After the multiple public requests to change elite sports selection, the chairman of HKSI, Lam Tai-fai, said that he was hesitant to add more sports, claiming that in doing so, "the overall quality would slip" for elite sports.

Tony Choi Yuk-kwan, deputy executive director of the HKSI, said that "The Asian Games are our main target and the Olympic Games are our ultimate goal", however of the 20 top tier A sports, 5 of them, or 25%, are not Olympic sports.

In October 2023, despite winning a gold medal at the 2022 Asian Games, Hong Kong Golf Club captain Andy Kwok said that HKSI did not support golf as an elite sport. Another opinion article stated that golfers in the city had no government facilities to train in. SCMP published an article, which stated that "But the HK$7.4 billion (US$945 million) that the government says has been spent in the past decade on the development of sportsmen and women needs to be accounted for, and in gymnastics, athletics and elsewhere, it is time to ask some hard questions."

An opinion article released in July 2024 noted that eligibility for HKSI is based on sport, rather than athletes, so National Sports Associations need to perform well in order for elite athletes to be selected. The author also noted that lacking access to the HKSI is an obstacle for sports and athletes to develop into elite sports in the first place, and that funding is diverted to elite sports rather than growing other sports into an elite level.

In July 2024, a vice chairman of the HKSI, Vincent Cheng Wing-shun, said that the current tiers of sports should be reviewed to better identify elite athletes and develop middle-tier athletes.

== Other criticism ==
In April 2024, the HKSI did not allow spectators to attend a qualifying competition for Hong Kong's Olympic swimming team, citing internal policy, despite having a swimming venue with the ability to host 1,500 spectators.

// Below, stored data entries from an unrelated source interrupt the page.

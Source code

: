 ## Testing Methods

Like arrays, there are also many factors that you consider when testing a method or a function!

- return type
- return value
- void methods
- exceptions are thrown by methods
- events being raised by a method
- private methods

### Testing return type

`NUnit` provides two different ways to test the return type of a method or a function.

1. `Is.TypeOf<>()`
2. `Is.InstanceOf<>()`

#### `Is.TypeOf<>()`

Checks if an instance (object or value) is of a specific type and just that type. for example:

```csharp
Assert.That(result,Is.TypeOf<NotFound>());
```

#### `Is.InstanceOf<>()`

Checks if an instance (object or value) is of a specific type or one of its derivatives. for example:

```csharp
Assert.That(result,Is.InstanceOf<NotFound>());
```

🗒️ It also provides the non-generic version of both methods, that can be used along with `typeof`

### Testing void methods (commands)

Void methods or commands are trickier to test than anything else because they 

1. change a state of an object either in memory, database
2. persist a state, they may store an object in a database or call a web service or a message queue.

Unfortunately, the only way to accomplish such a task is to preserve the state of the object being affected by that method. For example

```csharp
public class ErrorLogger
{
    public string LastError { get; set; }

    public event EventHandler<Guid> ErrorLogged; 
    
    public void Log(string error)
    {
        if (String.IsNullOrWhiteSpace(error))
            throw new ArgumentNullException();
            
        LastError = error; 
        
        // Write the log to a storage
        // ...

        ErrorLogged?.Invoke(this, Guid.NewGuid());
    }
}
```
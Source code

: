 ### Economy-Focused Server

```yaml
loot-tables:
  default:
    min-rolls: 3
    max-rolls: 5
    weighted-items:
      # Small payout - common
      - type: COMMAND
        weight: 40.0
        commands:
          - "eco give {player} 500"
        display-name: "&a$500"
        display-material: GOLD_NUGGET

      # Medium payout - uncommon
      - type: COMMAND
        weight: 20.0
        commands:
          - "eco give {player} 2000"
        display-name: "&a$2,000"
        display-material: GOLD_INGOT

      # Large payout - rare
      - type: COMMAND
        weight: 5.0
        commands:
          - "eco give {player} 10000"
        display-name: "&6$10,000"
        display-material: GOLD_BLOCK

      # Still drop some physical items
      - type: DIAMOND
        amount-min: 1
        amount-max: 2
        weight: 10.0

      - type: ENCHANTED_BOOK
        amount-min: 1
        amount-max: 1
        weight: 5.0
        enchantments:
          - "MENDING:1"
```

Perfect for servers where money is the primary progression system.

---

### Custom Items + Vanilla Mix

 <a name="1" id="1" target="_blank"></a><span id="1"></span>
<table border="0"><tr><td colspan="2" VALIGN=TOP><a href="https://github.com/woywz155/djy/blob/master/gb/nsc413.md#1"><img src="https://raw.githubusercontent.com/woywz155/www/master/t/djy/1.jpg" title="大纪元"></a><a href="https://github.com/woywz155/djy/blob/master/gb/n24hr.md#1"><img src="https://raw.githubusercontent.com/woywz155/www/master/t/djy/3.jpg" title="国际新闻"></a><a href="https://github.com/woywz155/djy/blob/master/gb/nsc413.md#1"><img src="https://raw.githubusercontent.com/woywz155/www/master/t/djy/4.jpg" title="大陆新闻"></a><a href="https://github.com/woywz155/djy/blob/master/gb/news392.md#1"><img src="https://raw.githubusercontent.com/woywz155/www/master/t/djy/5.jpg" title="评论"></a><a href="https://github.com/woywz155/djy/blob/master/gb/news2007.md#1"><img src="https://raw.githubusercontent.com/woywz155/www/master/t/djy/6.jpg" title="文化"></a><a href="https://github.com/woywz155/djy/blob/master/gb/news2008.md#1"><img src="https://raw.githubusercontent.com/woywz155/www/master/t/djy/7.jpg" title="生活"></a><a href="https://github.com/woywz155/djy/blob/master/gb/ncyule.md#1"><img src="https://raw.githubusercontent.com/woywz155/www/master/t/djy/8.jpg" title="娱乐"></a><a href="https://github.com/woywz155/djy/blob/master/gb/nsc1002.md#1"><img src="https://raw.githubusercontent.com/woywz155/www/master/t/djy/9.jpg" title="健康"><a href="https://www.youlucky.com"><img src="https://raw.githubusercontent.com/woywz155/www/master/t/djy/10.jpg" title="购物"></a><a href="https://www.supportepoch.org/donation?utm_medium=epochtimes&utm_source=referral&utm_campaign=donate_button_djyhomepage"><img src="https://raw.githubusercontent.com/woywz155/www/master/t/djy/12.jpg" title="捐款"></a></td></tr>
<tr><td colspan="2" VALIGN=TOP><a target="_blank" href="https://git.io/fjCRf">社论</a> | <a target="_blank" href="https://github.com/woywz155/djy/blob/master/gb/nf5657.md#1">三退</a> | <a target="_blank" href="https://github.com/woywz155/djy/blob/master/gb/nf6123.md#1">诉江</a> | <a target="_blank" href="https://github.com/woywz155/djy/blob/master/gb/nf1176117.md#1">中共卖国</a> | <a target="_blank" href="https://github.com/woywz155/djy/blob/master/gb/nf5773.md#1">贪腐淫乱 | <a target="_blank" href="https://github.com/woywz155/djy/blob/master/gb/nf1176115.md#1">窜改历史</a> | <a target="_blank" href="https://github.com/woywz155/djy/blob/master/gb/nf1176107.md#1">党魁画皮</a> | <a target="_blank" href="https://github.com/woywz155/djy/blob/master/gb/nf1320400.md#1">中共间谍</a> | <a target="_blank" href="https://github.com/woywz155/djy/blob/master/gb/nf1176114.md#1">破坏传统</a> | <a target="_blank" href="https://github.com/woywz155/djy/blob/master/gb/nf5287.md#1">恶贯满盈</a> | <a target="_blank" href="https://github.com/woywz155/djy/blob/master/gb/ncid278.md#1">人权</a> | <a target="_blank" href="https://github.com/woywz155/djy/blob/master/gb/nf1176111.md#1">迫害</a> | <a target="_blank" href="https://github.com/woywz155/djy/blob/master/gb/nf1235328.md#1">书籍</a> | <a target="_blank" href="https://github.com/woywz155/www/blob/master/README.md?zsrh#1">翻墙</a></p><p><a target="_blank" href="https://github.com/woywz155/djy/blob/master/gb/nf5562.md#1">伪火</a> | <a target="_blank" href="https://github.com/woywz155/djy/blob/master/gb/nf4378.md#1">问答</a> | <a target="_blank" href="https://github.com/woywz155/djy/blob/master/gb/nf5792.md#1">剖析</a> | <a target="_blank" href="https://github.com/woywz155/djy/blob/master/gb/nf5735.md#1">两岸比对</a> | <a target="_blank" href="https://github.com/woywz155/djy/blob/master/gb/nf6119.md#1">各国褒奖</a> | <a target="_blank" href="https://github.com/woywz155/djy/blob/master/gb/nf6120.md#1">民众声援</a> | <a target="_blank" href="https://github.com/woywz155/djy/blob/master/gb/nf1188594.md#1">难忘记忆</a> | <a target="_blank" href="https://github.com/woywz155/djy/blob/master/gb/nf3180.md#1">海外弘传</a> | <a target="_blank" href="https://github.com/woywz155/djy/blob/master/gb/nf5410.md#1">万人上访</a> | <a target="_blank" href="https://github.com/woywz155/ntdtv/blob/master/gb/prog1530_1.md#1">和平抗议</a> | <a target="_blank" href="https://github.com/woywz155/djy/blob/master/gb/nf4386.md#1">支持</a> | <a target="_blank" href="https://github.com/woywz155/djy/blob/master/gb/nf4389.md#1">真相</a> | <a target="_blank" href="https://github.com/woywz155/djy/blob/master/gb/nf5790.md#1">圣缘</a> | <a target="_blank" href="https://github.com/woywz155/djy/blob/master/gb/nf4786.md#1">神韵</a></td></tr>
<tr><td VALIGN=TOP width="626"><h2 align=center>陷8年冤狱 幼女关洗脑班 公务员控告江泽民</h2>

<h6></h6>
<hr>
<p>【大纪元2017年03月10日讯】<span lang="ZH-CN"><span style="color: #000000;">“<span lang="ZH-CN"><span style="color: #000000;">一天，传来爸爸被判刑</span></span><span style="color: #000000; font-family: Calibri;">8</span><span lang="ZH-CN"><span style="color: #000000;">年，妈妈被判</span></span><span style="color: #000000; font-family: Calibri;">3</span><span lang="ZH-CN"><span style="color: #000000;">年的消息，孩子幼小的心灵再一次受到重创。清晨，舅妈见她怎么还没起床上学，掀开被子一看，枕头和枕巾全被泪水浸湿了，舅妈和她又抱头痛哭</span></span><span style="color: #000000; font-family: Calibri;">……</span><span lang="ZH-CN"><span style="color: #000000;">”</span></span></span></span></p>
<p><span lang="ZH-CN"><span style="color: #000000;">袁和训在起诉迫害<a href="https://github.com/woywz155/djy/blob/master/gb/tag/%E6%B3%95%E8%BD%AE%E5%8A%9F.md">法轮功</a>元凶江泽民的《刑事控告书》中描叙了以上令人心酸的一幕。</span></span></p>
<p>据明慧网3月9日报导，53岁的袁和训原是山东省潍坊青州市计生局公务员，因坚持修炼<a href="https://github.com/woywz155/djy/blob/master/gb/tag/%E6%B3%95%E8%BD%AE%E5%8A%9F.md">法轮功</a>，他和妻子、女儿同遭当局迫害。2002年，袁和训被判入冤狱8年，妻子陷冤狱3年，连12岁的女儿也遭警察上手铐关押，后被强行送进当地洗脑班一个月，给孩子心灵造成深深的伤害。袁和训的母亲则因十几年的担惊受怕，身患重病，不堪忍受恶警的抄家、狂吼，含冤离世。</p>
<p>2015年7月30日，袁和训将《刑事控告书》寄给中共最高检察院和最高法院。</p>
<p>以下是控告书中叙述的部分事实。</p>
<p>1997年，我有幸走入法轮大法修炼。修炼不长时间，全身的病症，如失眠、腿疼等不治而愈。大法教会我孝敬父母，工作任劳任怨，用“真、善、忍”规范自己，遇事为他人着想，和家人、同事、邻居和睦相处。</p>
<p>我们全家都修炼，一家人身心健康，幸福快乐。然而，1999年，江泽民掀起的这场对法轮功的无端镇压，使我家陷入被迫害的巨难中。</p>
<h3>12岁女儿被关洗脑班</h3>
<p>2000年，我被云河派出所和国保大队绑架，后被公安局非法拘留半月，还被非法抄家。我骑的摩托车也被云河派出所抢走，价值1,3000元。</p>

In August 2024, concerns were raised that government subsidies for athletes through HKSI were too low, with one athlete saying the monthly stipend was like "pocket money."

==Transportation==
The institute is linked to Fo Tan station on the East Rail line via a footbridge spanning the Tai Po Road. It is also accessible via the extensive cycle track network serving Sha Tin.